> [What you should do] Within the entries below, every line containing "ReactNode" is to be copied.

> [Material shown]
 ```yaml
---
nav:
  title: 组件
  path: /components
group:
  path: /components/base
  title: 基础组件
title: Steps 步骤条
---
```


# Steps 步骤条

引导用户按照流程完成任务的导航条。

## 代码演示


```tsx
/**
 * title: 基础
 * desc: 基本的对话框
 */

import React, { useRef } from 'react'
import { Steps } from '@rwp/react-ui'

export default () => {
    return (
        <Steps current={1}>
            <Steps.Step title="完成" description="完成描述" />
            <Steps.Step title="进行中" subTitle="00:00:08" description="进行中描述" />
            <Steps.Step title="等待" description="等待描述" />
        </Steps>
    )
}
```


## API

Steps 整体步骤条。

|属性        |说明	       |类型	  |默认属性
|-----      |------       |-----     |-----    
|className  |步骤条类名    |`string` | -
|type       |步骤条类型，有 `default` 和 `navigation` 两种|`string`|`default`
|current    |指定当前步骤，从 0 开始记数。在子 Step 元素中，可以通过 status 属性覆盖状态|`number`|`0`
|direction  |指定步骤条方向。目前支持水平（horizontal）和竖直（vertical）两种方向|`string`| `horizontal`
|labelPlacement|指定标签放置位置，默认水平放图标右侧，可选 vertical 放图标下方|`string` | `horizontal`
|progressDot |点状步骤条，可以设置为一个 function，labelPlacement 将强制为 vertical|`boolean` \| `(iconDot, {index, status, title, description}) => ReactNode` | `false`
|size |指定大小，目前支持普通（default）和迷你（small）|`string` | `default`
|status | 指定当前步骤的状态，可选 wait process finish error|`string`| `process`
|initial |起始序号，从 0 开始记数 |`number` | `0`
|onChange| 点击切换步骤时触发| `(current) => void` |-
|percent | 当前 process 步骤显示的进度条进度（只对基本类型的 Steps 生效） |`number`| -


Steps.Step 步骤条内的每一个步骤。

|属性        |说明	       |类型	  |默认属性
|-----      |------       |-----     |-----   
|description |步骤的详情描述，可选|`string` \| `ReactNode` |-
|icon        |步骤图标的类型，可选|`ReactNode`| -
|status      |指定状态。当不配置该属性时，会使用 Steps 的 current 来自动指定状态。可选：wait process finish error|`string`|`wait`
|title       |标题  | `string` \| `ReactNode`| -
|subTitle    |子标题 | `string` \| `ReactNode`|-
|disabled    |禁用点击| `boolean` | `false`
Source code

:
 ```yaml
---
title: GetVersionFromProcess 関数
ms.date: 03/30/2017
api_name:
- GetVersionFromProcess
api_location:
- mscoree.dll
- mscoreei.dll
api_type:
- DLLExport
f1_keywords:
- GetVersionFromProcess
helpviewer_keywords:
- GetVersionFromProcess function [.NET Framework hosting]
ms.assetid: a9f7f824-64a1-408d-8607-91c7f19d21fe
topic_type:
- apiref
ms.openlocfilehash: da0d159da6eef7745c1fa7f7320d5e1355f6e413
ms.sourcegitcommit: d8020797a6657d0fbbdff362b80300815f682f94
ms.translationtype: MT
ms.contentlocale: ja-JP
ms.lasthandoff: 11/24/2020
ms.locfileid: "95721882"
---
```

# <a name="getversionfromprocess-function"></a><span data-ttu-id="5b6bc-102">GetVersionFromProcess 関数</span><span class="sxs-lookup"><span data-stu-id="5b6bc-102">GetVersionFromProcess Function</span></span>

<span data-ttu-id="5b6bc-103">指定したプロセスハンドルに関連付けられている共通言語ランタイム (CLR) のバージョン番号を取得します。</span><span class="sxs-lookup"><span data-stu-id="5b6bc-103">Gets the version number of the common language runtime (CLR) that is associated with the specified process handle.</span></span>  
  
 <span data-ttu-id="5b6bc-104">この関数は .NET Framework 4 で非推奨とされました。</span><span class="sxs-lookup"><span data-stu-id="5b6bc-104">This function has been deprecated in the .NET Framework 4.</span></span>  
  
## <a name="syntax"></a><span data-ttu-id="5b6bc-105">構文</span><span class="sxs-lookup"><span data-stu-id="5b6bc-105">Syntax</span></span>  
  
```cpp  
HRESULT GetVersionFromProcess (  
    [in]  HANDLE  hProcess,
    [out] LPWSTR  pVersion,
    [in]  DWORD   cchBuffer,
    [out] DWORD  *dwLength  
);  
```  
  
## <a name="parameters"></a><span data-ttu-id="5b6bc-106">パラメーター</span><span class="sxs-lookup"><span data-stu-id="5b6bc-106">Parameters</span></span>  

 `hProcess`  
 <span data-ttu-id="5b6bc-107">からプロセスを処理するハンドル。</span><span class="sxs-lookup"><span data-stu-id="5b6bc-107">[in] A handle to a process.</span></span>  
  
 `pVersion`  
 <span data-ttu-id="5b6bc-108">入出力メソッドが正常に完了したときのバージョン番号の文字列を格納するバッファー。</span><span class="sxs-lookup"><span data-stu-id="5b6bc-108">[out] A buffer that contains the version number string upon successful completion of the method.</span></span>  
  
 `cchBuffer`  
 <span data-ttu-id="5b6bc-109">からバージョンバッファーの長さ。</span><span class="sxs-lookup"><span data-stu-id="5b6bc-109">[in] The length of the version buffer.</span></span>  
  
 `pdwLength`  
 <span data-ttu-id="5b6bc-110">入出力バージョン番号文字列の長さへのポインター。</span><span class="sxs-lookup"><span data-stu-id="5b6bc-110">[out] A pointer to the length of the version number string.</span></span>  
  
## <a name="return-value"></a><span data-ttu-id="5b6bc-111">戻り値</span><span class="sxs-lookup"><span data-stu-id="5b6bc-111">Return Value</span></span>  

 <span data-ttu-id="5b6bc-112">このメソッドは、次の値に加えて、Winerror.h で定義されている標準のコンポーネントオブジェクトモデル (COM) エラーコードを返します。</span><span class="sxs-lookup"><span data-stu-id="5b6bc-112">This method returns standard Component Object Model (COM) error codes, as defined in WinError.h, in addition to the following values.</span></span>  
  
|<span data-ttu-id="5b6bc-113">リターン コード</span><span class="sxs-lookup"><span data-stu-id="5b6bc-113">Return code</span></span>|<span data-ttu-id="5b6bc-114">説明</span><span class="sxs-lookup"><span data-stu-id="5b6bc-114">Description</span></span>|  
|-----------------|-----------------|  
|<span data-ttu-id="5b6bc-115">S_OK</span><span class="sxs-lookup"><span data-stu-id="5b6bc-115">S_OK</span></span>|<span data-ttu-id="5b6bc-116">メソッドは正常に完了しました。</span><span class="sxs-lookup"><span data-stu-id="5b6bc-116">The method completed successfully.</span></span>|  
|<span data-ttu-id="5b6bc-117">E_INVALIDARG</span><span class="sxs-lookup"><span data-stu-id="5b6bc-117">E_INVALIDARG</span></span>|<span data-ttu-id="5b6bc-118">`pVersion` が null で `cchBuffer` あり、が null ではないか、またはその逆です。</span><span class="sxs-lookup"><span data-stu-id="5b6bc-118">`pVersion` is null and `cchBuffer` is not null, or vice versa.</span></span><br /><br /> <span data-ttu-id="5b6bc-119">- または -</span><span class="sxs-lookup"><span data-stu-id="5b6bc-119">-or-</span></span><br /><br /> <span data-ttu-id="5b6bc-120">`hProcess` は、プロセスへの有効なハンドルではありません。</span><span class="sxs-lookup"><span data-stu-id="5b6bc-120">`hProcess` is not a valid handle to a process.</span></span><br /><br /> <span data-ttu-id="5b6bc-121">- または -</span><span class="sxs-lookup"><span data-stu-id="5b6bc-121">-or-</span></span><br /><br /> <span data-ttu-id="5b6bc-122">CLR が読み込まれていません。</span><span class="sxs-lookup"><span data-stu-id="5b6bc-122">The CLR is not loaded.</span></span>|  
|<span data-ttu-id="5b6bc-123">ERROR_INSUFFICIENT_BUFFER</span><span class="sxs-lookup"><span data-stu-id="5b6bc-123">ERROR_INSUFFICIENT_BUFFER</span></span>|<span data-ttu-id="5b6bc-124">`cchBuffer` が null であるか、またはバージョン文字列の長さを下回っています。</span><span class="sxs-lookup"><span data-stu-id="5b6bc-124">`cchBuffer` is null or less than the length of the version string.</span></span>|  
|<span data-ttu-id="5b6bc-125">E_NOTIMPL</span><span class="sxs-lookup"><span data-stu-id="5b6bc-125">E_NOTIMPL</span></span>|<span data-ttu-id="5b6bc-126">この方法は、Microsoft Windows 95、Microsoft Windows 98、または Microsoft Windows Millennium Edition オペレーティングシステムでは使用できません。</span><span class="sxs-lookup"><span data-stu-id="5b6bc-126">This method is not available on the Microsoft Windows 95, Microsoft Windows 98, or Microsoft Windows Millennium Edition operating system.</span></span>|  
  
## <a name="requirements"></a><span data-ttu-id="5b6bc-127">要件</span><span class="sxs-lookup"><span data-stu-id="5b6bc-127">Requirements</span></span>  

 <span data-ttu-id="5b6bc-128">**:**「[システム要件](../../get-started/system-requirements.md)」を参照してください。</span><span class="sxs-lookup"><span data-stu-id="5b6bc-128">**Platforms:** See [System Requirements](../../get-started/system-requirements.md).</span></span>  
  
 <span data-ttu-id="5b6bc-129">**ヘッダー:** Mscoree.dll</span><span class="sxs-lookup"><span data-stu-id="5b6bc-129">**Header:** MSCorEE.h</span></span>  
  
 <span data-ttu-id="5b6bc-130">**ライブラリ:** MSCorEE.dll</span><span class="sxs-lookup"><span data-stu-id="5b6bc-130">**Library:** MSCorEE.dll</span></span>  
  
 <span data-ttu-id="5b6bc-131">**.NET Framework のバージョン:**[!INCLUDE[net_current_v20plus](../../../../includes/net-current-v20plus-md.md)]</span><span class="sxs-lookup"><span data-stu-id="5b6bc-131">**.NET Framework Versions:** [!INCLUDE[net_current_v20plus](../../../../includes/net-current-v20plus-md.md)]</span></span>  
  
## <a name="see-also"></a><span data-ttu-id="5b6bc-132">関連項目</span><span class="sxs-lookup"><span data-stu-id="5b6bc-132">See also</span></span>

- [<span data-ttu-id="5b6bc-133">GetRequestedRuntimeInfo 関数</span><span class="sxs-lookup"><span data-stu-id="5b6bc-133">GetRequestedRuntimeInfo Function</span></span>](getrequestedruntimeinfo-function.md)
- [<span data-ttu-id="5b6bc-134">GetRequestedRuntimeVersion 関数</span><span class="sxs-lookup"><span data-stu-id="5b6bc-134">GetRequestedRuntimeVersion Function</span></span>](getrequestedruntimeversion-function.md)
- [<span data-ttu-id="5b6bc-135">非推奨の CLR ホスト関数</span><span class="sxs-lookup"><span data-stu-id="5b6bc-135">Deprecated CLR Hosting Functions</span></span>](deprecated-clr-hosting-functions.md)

> [Response to the exercise]
|progressDot |点状步骤条，可以设置为一个 function，labelPlacement 将强制为 vertical|`boolean` \| `(iconDot, {index, status, title, description}) => ReactNode` | `false`
|description |步骤的详情描述，可选|`string` \| `ReactNode` |-
|icon        |步骤图标的类型，可选|`ReactNode`| -
|title       |标题  | `string` \| `ReactNode`| -
|subTitle    |子标题 | `string` \| `ReactNode`|-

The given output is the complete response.